● PROBLEM DESCRIPTION: Start at the line in the entries below that contains "open in new tab", stop at the line that contains "Fusion Auth: https://9011-gitpodurl", and output exactly the lines in that span, both ends included.

_____

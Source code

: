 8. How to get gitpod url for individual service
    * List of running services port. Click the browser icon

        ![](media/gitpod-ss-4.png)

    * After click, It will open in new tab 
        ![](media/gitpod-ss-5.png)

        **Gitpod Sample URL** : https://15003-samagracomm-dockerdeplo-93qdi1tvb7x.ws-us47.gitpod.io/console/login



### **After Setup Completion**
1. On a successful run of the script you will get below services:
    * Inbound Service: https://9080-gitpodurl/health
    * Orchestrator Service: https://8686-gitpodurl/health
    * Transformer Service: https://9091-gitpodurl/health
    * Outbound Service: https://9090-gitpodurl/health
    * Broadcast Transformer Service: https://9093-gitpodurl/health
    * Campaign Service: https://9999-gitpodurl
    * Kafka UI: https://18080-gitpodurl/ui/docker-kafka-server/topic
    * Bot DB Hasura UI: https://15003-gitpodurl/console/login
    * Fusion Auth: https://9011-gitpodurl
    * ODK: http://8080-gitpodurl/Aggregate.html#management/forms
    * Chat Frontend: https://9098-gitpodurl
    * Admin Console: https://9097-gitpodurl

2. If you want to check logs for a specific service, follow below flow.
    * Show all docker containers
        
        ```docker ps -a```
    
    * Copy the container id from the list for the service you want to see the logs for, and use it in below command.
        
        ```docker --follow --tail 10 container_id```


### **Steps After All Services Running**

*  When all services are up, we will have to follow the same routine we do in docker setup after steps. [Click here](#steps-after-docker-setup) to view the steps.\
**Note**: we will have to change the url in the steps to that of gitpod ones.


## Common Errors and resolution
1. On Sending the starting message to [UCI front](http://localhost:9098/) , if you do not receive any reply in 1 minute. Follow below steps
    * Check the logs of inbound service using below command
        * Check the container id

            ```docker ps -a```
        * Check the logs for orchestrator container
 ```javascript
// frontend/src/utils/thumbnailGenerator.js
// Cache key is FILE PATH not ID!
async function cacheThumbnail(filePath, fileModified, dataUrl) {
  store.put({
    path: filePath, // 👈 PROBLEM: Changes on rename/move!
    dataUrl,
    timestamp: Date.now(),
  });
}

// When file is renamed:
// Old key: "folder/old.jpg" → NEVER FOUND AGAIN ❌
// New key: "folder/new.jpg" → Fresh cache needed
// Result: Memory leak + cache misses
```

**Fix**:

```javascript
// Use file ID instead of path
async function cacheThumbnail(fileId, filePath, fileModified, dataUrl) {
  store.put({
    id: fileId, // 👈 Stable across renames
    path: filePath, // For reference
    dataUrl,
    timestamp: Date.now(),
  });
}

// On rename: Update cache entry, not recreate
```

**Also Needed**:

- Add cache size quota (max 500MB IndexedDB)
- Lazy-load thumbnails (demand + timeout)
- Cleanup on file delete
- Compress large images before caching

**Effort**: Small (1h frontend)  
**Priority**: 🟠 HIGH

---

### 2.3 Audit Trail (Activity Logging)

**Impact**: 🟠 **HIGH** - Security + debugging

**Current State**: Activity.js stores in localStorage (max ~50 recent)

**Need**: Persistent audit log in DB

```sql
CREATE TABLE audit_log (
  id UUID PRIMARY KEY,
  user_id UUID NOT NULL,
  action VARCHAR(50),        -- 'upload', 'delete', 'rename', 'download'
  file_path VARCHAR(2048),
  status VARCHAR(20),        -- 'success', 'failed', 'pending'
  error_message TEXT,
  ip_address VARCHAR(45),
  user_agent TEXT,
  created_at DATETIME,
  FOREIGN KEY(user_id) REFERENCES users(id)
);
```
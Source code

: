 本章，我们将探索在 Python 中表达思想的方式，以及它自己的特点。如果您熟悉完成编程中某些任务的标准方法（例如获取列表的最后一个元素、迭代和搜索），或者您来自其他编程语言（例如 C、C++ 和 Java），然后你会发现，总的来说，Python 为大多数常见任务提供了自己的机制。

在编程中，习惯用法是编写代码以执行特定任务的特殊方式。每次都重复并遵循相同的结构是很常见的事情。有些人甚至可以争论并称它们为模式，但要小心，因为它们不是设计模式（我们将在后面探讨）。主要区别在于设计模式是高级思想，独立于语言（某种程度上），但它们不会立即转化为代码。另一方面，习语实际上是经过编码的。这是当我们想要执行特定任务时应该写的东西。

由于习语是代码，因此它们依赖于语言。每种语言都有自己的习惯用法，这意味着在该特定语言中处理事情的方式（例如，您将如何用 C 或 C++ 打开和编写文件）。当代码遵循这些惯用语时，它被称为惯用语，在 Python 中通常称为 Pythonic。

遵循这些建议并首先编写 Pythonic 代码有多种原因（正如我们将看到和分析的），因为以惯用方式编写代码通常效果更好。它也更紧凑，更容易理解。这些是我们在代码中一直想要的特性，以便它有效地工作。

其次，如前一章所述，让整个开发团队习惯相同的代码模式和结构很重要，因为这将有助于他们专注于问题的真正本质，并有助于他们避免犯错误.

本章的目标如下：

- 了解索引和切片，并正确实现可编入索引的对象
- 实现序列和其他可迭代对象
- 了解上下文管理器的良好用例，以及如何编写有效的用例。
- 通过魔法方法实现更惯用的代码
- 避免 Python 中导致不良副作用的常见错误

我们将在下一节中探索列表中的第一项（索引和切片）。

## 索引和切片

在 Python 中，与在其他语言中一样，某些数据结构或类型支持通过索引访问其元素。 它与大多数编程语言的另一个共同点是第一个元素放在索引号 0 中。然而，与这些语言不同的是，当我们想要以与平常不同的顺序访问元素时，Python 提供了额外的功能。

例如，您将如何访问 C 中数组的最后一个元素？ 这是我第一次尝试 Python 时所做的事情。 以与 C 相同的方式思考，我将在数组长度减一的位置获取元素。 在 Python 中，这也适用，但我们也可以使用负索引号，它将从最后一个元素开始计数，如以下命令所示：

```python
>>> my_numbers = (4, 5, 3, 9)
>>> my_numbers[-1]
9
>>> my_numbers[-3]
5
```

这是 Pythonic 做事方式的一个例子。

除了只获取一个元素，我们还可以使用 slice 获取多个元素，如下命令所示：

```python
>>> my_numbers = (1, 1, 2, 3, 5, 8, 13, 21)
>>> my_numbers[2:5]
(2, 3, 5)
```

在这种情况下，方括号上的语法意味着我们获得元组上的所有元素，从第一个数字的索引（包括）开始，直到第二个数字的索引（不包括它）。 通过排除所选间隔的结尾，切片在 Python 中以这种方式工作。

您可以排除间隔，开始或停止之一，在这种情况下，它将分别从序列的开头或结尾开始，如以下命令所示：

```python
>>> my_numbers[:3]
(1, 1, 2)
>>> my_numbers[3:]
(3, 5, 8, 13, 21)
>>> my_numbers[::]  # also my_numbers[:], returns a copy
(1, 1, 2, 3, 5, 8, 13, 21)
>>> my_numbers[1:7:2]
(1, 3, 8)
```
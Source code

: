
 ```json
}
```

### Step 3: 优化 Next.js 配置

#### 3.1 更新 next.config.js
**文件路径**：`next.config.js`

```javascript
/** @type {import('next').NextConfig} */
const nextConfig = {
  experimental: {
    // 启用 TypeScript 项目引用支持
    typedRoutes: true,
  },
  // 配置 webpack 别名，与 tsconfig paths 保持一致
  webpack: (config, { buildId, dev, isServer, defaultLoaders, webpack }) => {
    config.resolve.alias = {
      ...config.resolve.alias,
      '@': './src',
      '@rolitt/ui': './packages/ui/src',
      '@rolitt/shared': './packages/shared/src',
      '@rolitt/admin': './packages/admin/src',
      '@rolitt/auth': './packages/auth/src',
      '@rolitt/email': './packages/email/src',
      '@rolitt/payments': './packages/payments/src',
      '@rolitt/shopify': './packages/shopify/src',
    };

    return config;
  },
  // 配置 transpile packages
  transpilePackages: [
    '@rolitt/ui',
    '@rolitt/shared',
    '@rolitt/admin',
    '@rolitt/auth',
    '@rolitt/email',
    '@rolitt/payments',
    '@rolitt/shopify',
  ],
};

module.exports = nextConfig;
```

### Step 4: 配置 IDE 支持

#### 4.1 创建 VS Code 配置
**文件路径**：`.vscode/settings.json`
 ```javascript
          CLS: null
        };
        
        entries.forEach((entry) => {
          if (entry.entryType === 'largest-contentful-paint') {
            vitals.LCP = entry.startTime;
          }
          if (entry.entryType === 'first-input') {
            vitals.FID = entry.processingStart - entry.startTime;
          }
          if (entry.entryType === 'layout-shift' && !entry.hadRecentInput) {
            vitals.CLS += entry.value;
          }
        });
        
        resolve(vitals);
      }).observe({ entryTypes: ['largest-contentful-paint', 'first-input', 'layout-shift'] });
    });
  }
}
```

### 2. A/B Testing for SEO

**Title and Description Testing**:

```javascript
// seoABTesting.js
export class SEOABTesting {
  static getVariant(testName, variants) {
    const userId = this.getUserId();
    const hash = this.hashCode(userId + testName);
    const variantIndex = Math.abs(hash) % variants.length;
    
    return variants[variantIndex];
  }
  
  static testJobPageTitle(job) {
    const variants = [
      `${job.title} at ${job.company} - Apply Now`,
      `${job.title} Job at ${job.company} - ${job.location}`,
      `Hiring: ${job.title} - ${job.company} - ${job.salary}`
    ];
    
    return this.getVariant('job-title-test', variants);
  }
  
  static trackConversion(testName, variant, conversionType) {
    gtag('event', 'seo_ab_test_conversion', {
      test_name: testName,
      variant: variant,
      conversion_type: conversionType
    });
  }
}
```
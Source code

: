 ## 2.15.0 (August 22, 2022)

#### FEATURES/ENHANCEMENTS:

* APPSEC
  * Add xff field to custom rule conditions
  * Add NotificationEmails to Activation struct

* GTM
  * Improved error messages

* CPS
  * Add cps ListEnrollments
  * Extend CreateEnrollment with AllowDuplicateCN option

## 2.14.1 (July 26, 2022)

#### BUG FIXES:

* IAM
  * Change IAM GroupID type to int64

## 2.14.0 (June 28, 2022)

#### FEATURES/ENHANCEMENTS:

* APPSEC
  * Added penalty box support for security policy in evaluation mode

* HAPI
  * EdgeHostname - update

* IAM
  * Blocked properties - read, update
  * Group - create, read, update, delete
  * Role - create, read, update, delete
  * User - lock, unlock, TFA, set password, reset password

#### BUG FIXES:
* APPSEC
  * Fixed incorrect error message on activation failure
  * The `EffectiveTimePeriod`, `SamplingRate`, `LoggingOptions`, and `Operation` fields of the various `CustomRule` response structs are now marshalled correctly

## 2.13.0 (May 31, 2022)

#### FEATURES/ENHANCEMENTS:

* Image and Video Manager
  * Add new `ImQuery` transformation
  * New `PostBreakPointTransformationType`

_____

● OUTPUT BELOW:
    * After click, It will open in new tab 
        ![](media/gitpod-ss-5.png)

        **Gitpod Sample URL** : https://15003-samagracomm-dockerdeplo-93qdi1tvb7x.ws-us47.gitpod.io/console/login



### **After Setup Completion**
1. On a successful run of the script you will get below services:
    * Inbound Service: https://9080-gitpodurl/health
    * Orchestrator Service: https://8686-gitpodurl/health
    * Transformer Service: https://9091-gitpodurl/health
    * Outbound Service: https://9090-gitpodurl/health
    * Broadcast Transformer Service: https://9093-gitpodurl/health
    * Campaign Service: https://9999-gitpodurl
    * Kafka UI: https://18080-gitpodurl/ui/docker-kafka-server/topic
    * Bot DB Hasura UI: https://15003-gitpodurl/console/login
    * Fusion Auth: https://9011-gitpodurl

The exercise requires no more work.